━━ RECORD EXCERPTS

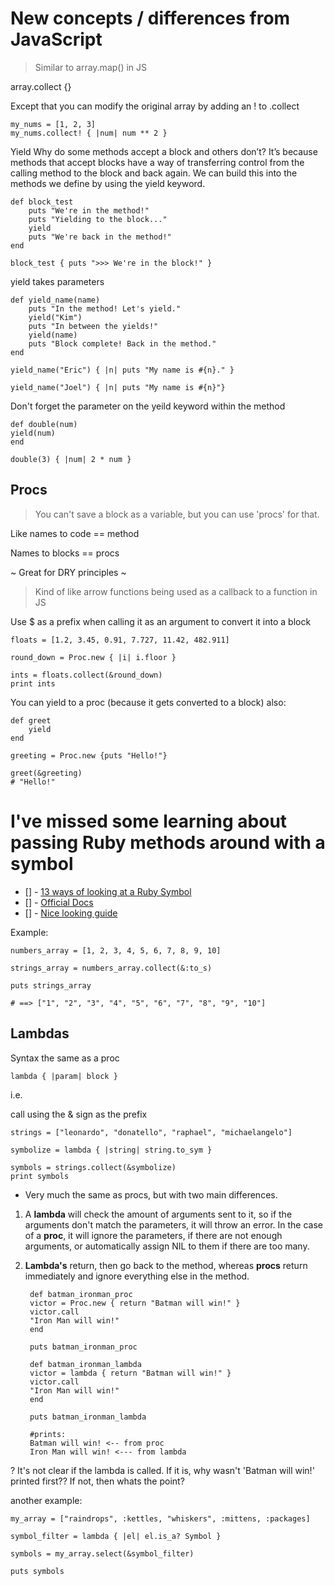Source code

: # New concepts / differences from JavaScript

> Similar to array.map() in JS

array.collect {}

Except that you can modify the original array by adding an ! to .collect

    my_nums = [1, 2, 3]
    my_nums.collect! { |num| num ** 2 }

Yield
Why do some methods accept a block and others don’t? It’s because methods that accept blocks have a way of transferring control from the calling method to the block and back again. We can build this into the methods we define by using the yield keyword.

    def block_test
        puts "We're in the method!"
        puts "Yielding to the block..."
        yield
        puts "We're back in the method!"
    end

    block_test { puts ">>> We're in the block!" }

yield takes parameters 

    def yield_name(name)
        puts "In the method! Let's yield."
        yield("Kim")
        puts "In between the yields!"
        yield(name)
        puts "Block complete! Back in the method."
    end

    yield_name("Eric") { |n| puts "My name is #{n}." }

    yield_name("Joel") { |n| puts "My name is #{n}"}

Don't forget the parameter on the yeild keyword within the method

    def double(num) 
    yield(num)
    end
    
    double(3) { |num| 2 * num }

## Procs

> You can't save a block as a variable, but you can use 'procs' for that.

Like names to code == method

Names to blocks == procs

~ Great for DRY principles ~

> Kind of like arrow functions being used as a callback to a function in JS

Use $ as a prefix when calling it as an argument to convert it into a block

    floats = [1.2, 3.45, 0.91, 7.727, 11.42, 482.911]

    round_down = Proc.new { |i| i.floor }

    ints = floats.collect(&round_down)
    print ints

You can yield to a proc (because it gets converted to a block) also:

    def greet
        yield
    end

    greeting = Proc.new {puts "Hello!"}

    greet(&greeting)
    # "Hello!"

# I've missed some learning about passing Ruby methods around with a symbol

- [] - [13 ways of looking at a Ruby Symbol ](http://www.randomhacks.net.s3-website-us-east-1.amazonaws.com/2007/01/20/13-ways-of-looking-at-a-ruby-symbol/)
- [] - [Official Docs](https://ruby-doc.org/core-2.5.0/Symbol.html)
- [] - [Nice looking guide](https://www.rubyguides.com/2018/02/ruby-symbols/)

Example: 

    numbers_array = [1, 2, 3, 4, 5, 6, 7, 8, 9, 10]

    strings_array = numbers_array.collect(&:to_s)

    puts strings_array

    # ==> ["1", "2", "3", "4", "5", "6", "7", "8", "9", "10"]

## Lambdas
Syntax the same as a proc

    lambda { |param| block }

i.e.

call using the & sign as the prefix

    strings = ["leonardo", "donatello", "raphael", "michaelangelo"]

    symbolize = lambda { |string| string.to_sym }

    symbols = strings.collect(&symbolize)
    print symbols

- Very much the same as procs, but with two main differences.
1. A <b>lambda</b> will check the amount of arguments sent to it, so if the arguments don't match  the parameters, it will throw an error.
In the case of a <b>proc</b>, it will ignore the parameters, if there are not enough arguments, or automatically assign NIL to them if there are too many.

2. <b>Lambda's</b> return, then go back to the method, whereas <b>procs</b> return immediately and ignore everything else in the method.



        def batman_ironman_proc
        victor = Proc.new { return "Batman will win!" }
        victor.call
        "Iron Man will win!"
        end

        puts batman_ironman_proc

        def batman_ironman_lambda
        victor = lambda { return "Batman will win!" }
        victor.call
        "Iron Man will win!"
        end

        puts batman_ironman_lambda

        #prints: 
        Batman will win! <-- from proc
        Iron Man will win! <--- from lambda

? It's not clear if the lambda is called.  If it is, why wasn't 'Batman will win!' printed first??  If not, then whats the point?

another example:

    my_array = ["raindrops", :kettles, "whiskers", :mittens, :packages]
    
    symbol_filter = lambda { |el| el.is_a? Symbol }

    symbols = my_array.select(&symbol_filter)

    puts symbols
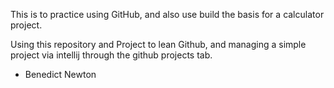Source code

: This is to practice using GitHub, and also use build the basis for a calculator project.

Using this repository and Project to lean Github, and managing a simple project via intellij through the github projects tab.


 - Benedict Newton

━━━━

- [PROBLEM DETAILS]: Please print the line that contains "symbols = strings.collect(&symbolize)" along with every later line of the material, exactly, through the last one. Leave pictures out of the copy.

- [RESPONSE BOX]:
    symbols = strings.collect(&symbolize)
    print symbols

- Very much the same as procs, but with two main differences.
1. A <b>lambda</b> will check the amount of arguments sent to it, so if the arguments don't match  the parameters, it will throw an error.
In the case of a <b>proc</b>, it will ignore the parameters, if there are not enough arguments, or automatically assign NIL to them if there are too many.

2. <b>Lambda's</b> return, then go back to the method, whereas <b>procs</b> return immediately and ignore everything else in the method.



        def batman_ironman_proc
        victor = Proc.new { return "Batman will win!" }
        victor.call
        "Iron Man will win!"
        end

        puts batman_ironman_proc

        def batman_ironman_lambda
        victor = lambda { return "Batman will win!" }
        victor.call
        "Iron Man will win!"
        end

        puts batman_ironman_lambda

        #prints: 
        Batman will win! <-- from proc
        Iron Man will win! <--- from lambda

? It's not clear if the lambda is called.  If it is, why wasn't 'Batman will win!' printed first??  If not, then whats the point?

another example:

    my_array = ["raindrops", :kettles, "whiskers", :mittens, :packages]
    
    symbol_filter = lambda { |el| el.is_a? Symbol }

    symbols = my_array.select(&symbol_filter)

    puts symbols
Source code

: This is to practice using GitHub, and also use build the basis for a calculator project.

Using this repository and Project to lean Github, and managing a simple project via intellij through the github projects tab.


 - Benedict Newton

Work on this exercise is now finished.